Chop or grate your onion finely.
Add chopped or grated onion, potato starch, nutmeg, and ginger to a large mixing bowl and mix to get the spices and starch evenly distributed.
Add ground meat to the bowl.
Add milk to the mixture and start to mix it together; once somewhat mixed together, add in salt and pepper.
Continue mixing until the mixture is homogeneous. You may need to add more milk if it seems dry. If you add too much milk, try to let it sit for about 15 minutes and come back to it; you can also add more starch to soak up excess liquid! The meat mix should be able to hold a shape easily and not fall apart.
Preheat a pan over medium - high heat.
Add butter or vegetable oil (or cooking oil of your choice) to the pan, and start spooning in the meatball mix to create meatballs. We use a spoon to dollop the mixture onto the pan and create more of an oval shape. If you prefer the meatballs to be round, you can roll them in your hands before putting them in the pan.
Cook on one side for 3-4 minutes, then flip each meatball. They should have a nice browned crust. You may need to move the meatballs around on the pan if the heat isn't totally even.

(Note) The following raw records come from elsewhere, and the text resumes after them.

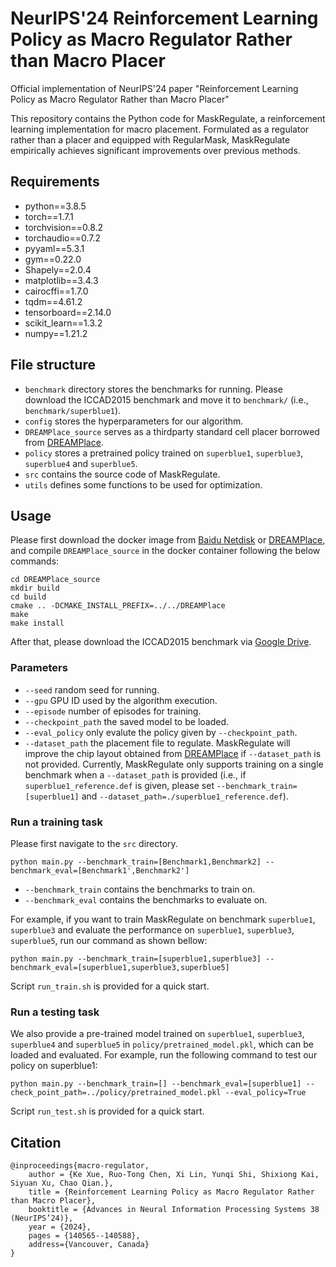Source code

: # NeurIPS'24 Reinforcement Learning Policy as Macro Regulator Rather than Macro Placer

Official implementation of NeurIPS'24 paper "Reinforcement Learning Policy as Macro Regulator Rather than Macro Placer"

This repository contains the Python code for MaskRegulate, a reinforcement learning implementation for macro placement. Formulated as a regulator rather than a placer and equipped with RegularMask, MaskRegulate empirically achieves significant improvements over previous methods.

## Requirements
+ python==3.8.5
+ torch==1.7.1
+ torchvision==0.8.2
+ torchaudio==0.7.2
+ pyyaml==5.3.1
+ gym==0.22.0
+ Shapely==2.0.4
+ matplotlib==3.4.3
+ cairocffi==1.7.0
+ tqdm==4.61.2
+ tensorboard==2.14.0 
+ scikit_learn==1.3.2
+ numpy==1.21.2

## File structure

+ `benchmark` directory stores the benchmarks for running. Please download the ICCAD2015 benchmark and move it to `benchmark/` (i.e., `benchmark/superblue1`).
+ `config` stores the hyperparameters for our algorithm.
+ `DREAMPlace_source` serves as a thirdparty standard cell placer borrowed from [DREAMPlace](<https://github.com/limbo018/DREAMPlace>).
+ `policy` stores a pretrained policy trained on `superblue1`, `superblue3`, `superblue4` and `superblue5`.
+ `src` contains the source code of MaskRegulate.
+ `utils` defines some functions to be used for optimization.
  
## Usage
Please first download the docker image from [Baidu Netdisk](https://pan.baidu.com/s/1GAu1-RVA5IYHd1LjyL2Xww?pwd=syur) or [DREAMPlace](<https://github.com/limbo018/DREAMPlace>), and compile `DREAMPlace_source` in the docker container following the below commands:
```
cd DREAMPlace_source
mkdir build
cd build
cmake .. -DCMAKE_INSTALL_PREFIX=../../DREAMPlace
make
make install
```

After that, please download the ICCAD2015 benchmark via [Google Drive](https://drive.google.com/file/d/1JEC17FmL2cM8BEAewENvRyG6aWxH53mX/view?usp=sharing).

### Parameters
+ `--seed` random seed for running.
+ `--gpu` GPU ID used by the algorithm execution.
+ `--episode` number of episodes for training.
+ `--checkpoint_path` the saved model to be loaded.
+ `--eval_policy` only evalute the policy given by `--checkpoint_path`.
+ `--dataset_path` the placement file to regulate. MaskRegulate will improve the chip layout obtained from [DREAMPlace](<https://github.com/limbo018/DREAMPlace>) if `--dataset_path` is not provided. Currently, MaskRegulate only supports training on a single benchmark when a `--dataset_path` is provided (i.e., if `superblue1_reference.def` is given, please set `--benchmark_train=[superblue1]` and `--dataset_path=./superblue1_reference.def`).

### Run a training task
Please first navigate to the `src` directory.
```
python main.py --benchmark_train=[Benchmark1,Benchmark2] --benchmark_eval=[Benchmark1',Benchmark2']
```
- `--benchmark_train`  contains the benchmarks to train on.
- `--benchmark_eval` contains the benchmarks to evaluate on.

For example, if you want to train MaskRegulate on benchmark `superblue1`, `superblue3` and evaluate the performance on `superblue1`, `superblue3`, `superblue5`, run our command as shown bellow:
```
python main.py --benchmark_train=[superblue1,superblue3] --benchmark_eval=[superblue1,superblue3,superblue5]
```
Script `run_train.sh` is provided for a quick start.

### Run a testing task
We also provide a pre-trained model trained on `superblue1`, `superblue3`, `superblue4` and `superblue5` in `policy/pretrained_model.pkl`, which can be loaded and evaluated. For example, run the following command to test our policy on superblue1:
```
python main.py --benchmark_train=[] --benchmark_eval=[superblue1] --check_point_path=../policy/pretrained_model.pkl --eval_policy=True
```
Script `run_test.sh` is provided for a quick start.


## Citation
```
@inproceedings{macro-regulator,
    author = {Ke Xue, Ruo-Tong Chen, Xi Lin, Yunqi Shi, Shixiong Kai, Siyuan Xu, Chao Qian.},
    title = {Reinforcement Learning Policy as Macro Regulator Rather than Macro Placer},
    booktitle = {Advances in Neural Information Processing Systems 38 (NeurIPS’24)},
    year = {2024},
    pages = {140565--140588},
    address={Vancouver, Canada}
}
```

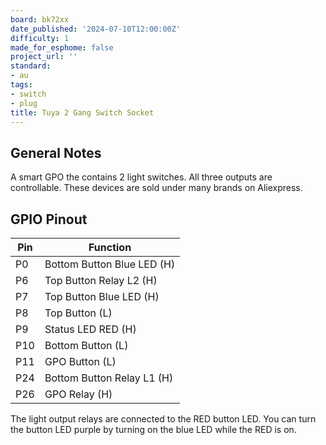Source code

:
 ```yaml
---
board: bk72xx
date_published: '2024-07-10T12:00:00Z'
difficulty: 1
made_for_esphome: false
project_url: ''
standard:
- au
tags:
- switch
- plug
title: Tuya 2 Gang Switch Socket
---
```


## General Notes

A smart GPO the contains 2 light switches. All three outputs are controllable.
These devices are sold under many brands on Aliexpress.

## GPIO Pinout

| Pin    | Function                   |
| ------ | -------------------------- |
| P0     | Bottom Button Blue LED (H) |
| P6     | Top Button Relay L2 (H)    |
| P7     | Top Button Blue LED (H)    |
| P8     | Top Button (L)             |
| P9     | Status LED RED (H)         |
| P10    | Bottom Button (L)          |
| P11    | GPO Button (L)             |
| P24    | Bottom Button Relay L1 (H) |
| P26    | GPO Relay (H)              |
The light output relays are connected to the RED button LED.
You can turn the button LED purple by turning on the blue LED while the RED is on.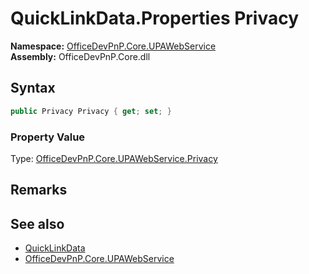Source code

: # QuickLinkData.Properties Privacy
  

**Namespace:** [OfficeDevPnP.Core.UPAWebService](OfficeDevPnP.Core.UPAWebService.md)  
**Assembly:** OfficeDevPnP.Core.dll  
## Syntax
```C#
public Privacy Privacy { get; set; }
```

### Property Value
Type: [OfficeDevPnP.Core.UPAWebService.Privacy](OfficeDevPnP.Core.UPAWebService.Privacy.md)  

## Remarks 

## See also
- [QuickLinkData](OfficeDevPnP.Core.UPAWebService.QuickLinkData.md) 
- [OfficeDevPnP.Core.UPAWebService](OfficeDevPnP.Core.UPAWebService.md)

Let cook on the second side another 3-4 minutes, then lower the heat to medium - low. Continue to cook and monitor for doneness - probably at least another 5 minutes. The meatballs are done when they feel firm to the touch, or you can use a thermometer to check the internal temperature. It should reach 160F (71C).
Remove cooked meatballs from the pan, add more oil to the pan if necessary, and repeat the cooking process for a second batch of meatballs. You can also have two pans cooking at once, we just tend to cook ours in batches.
Enjoy! If you're serving meatballs for dinner, you can make a quick brown gravy by combining beef stock with a bit of the potato starch to thicken it slightly. We like to serve our meatballs with a quick gravy, peas, stewed cabbage, and often also a potato side. Any leftovers keep great in the fridge and reheat well!